The Centers for Medicare and Medicaid estimate that health care spending accounted for a record 16.2% of the United State’s gross domestic product in 2008; this translates to $2.3 trillion (U.S. Department of Health and Human Services Centers for Medicare and Medicaid, 2011). The cost of cardiovascular disease in that year was $448.5 billion, 19.5% of the total health care spending (American Heart Association, 2008). Coronary artery disease (CAD) was the most expensive diagnosis followed by acute myocardial infarction (AMI) and congestive heart failure (CHF). Non-specified (NOS) chest pain also appears on the list of conditions associated with health disease. In 2004, these medical conditions accounted for 14% of the nation’s health care expenditures and included the most expensive circulatory diseases that impact heart conditions, such as coronary heart disease and hypertension (Russo et al., 2007).
We posit that these insurance plans and the differences between them is the crux of any care delivery process. Critical to these care delivery processes are the relationships among costs, providers and chronic diseases, such as heart disease and related conditions. To this extent, the development of care and the delivery of care span a supply chain which cannot be absent of health care finance and cost evaluations. The development and delivery of care are influencing factors in treatment decision-making. As Charles, Gafni, and Whelan (1999) delineated, there are varied models of treatment decision-making in health care, particularly in the context of life threatening illnesses.

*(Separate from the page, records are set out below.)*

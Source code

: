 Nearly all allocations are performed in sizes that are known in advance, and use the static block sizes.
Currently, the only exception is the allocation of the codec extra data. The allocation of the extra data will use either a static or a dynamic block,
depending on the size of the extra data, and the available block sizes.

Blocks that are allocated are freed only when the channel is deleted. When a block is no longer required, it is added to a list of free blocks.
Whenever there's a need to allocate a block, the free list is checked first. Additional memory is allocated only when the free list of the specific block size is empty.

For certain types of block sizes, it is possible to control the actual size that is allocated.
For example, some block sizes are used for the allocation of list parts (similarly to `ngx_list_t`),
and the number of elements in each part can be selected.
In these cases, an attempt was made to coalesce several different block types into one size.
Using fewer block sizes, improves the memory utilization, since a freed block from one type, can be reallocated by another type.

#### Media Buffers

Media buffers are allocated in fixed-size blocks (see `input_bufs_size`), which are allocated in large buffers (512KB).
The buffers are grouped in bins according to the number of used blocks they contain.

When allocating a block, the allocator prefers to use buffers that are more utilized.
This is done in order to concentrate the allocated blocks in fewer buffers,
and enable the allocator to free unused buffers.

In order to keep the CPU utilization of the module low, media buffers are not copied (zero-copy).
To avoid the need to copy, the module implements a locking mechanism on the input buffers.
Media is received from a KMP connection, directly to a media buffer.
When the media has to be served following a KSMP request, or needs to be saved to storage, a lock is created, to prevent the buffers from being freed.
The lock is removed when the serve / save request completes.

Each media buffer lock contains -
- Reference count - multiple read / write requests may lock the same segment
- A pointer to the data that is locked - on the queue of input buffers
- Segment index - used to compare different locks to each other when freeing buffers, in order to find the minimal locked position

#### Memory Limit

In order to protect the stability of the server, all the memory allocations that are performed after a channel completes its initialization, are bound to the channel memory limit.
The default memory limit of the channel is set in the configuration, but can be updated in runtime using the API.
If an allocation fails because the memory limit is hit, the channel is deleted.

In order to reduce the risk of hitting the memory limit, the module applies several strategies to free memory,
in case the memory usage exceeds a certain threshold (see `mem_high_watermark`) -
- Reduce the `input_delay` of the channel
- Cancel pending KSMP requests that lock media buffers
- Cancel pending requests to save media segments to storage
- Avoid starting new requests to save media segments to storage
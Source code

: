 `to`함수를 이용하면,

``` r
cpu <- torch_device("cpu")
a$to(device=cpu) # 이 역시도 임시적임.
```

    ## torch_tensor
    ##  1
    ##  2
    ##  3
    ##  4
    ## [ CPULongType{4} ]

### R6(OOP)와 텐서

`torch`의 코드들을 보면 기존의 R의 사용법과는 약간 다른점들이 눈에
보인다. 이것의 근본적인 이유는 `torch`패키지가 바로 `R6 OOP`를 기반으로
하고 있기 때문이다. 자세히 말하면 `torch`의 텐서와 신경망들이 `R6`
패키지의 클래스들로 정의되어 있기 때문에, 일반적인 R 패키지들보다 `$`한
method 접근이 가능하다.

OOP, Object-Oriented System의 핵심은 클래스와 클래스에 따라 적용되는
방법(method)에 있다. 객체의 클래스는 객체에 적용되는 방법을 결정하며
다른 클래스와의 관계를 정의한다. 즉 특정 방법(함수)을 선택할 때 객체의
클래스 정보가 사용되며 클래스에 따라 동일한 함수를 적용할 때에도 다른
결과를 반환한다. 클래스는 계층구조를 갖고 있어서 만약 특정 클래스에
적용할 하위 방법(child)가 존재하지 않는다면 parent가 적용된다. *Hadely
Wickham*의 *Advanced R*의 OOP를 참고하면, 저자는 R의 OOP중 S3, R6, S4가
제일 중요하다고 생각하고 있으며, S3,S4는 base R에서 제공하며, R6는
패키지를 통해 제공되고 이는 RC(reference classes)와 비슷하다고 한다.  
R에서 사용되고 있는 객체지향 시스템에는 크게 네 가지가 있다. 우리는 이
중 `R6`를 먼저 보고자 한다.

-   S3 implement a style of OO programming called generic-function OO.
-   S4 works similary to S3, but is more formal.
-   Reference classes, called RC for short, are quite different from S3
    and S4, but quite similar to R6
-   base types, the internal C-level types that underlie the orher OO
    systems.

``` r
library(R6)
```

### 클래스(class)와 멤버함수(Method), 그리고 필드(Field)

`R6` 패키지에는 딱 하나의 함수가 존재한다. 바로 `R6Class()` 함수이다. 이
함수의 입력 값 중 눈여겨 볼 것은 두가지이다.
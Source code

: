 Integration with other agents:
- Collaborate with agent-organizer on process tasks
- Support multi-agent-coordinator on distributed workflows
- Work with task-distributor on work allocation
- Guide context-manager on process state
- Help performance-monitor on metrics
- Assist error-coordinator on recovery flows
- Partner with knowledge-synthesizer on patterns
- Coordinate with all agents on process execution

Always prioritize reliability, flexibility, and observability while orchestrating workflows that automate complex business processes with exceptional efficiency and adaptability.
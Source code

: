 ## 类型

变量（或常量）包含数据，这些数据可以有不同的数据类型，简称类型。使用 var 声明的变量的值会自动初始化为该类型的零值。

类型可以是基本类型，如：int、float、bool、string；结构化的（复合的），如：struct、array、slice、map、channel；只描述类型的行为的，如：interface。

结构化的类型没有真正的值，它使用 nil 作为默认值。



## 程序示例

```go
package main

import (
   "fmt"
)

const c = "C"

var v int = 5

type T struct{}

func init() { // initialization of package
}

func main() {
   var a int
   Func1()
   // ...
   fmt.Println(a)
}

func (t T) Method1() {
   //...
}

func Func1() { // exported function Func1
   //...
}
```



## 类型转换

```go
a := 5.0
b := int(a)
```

Evidence from this analysis suggests that by possibly replicating (in part) the structure and policy of private insurance companies, Medicare and Medicaid can, in the long run, provide health insurance coverage with foci on cost effectiveness and high quality. We will provide evidence that indicates that if programs, like Medicare and Medicaid, were to insure the same types of patients as private insurers, and then the cost of a clinic visit for a heart disease condition or diagnosis would not be significantly higher. Sharing the costliness of high-risk cardiovascular patients with private insurers would lower the proportion of the national budget allocated for Medicare and Medicaid programs.